Halfway through David Mitchell’s eighth novel, “Utopia Avenue” (Random House, 592 pp., ★★★★ out of four), which follows the adventures of an emerging ‘60s British rock band, one bloke pokes the band’s bummed-out drummer Griff: “Stardom’s getting stressful, is it?”
Seems so. A few pages later, Griff, recovering from a fatal automobile accident, is contemplating quitting the band — just as it’s going big time.
And so it goes, one captivating page after another, two steps forward and one backward, in this deep and textured classic-rock tale written by the imaginative (he has been called a “post-modern visionary”), best-selling English author whose acclaimed novels include the Booker Prize-shortlisted “Cloud Atlas” and “number9dream.”
5 books not to miss:Colin Jost’s ‘Very Punchable Face,’ David Mitchell’s ‘Utopia Avenue’
This novel is more grounded than Mitchell’s most fantastical work: The fictional band Utopia Avenue gets its shaky start in London’s rough-and-rowdy club circuit just as rock music is exploding with originality and creativity.

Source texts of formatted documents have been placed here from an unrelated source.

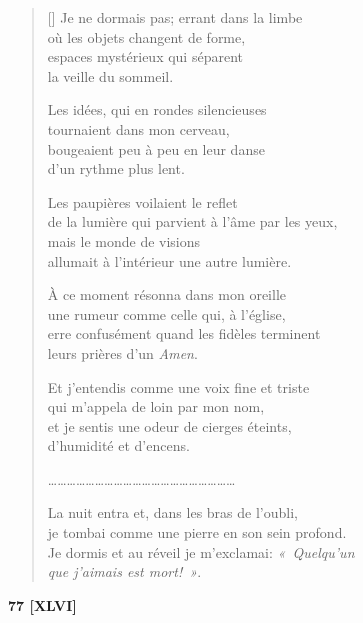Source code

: \documentclass[a4paper,12pt]{book}
\begin{document}
\begin{verse}[\versewidth]
  Je ne dormais pas; errant dans la limbe \\
  où les objets changent de forme, \\
  espaces mystérieux qui séparent \\
  la veille du sommeil.

  Les idées, qui en rondes silencieuses \\
  tournaient dans mon cerveau, \\
  bougeaient peu à peu en leur danse \\
  d'un rythme plus lent.

  Les paupières voilaient le reflet \\
  de la lumière qui parvient à l'âme par les yeux, \\
  mais le monde de visions \\
  allumait à l'intérieur une autre lumière.

  À ce moment résonna dans mon oreille \\
  une rumeur comme celle qui, à l'église, \\
  erre confusément quand les fidèles terminent \\
  leurs prières d'un \emph{Amen}.

  Et j'entendis comme une voix fine et triste \\
  qui m'appela de loin par mon nom, \\
  et je sentis une odeur de cierges éteints, \\
  d'humidité et d'encens.

\ldots\ldots\ldots\ldots\ldots\ldots\ldots\ldots\ldots\ldots\ldots\ldots\ldots\ldots\ldots\ldots\ldots\ldots\ldots\ldots

  La nuit entra et, dans les bras de l'oubli, \\
  je tombai comme une pierre en son sein profond. \\
  Je dormis et au réveil je m'exclamai: \emph{«~Quelqu'un \\
que j'aimais est mort!~»}.
\end{verse}

\bigskip

\begin{center}
  \textbf{77 [XLVI]}
\end{center}

\settowidth{\versewidth}{Elle m'a blessé en se retirant dans l'ombre,}
\end{document}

It’s 1967. The Beatles are the British gold standard and soon will release the counterculture-defining “Sgt. Pepper’s Lonely Hearts Club Band.” The Rolling Stones are embracing bad-boy fame. Across the pond, the Summer of Love is breaking out. And bands like Utopia Avenue are vying to score record deals and become the Next New Thing.

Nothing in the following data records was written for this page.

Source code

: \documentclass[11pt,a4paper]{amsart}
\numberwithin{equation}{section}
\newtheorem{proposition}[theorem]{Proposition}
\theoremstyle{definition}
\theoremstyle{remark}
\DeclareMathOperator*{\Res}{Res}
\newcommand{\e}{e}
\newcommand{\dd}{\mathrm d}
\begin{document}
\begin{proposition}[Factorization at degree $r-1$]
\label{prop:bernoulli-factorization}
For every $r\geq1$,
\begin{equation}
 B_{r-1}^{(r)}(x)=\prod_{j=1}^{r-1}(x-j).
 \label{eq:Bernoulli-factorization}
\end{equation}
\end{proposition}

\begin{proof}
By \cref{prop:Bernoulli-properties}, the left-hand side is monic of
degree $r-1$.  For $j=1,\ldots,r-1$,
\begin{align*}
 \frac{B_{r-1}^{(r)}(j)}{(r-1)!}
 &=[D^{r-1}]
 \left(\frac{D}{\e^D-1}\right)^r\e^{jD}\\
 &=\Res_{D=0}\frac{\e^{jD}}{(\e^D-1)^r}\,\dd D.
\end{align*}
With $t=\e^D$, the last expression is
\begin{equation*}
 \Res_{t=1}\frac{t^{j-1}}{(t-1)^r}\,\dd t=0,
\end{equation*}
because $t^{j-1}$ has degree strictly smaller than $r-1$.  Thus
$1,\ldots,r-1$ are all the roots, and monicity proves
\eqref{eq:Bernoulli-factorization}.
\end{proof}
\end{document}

Upstart manager Levon Frankland scours Brit clubs for talent and pulls together the makings of a folksy-bluesy-psychedelic supergroup. Dean Moss, a down-in-luck bass player and songwriter, escaped an impoverished, abusive childhood playing the blues. Singer-keyboardist Elf Holloway’s songwriting fuels the group though her intimacies, sparking infighting and soul searching. Affable, tortured-artist Jasper de Zoet is the lead guitarist whose riffs blow other musicians’ minds. Yorkshire jazz drummer Griff Griffin steadies the band.
From ’67 Soho to ’68 San Francisco, this epic plot spans the band’s triumphs, travails and demise. It’s an anticipated journey, for sure, with full doses of sex, drugs and rock ‘n’ roll. But Mitchell marvelously brings it all to life by focusing his most engaging storytelling on each band member’s own evolution, along with some experimental narrative and exceptional in-concert scenes. Each song-titled chapter continues the personal trajectory of one band member; song lyrics provide further insight.
Adding to the magic is a prodigious supporting cast of real-life rock stars. Cameos from (then still young) David Bowie, Brian Jones, John Lennon, Janis Joplin and more make for addictive reading. Mitchell gives some of them voices: Gene Clark, who quit The Byrds, chats with Jaspar about fame and regrets; Jimi Hendrix asks Griff about recording-studio technicalities; at New York’s Chelsea Hotel, Leonard Cohen asks Elf, “So are you a new inmate at the asylum…?” In the Haight, Jerry Garcia, Dean and Jaspar talk good times and bad.
For readers too young (like the author himself) to know firsthand, and for those old enough to remember or forget, Mitchell masterfully captures the spirit of the times and the tenor of its music. “Utopia Avenue” is a fun and fulfilling read — a 592-page rock ‘n’ roll road trip whose characters and narrative become the song that gets stuck in your head.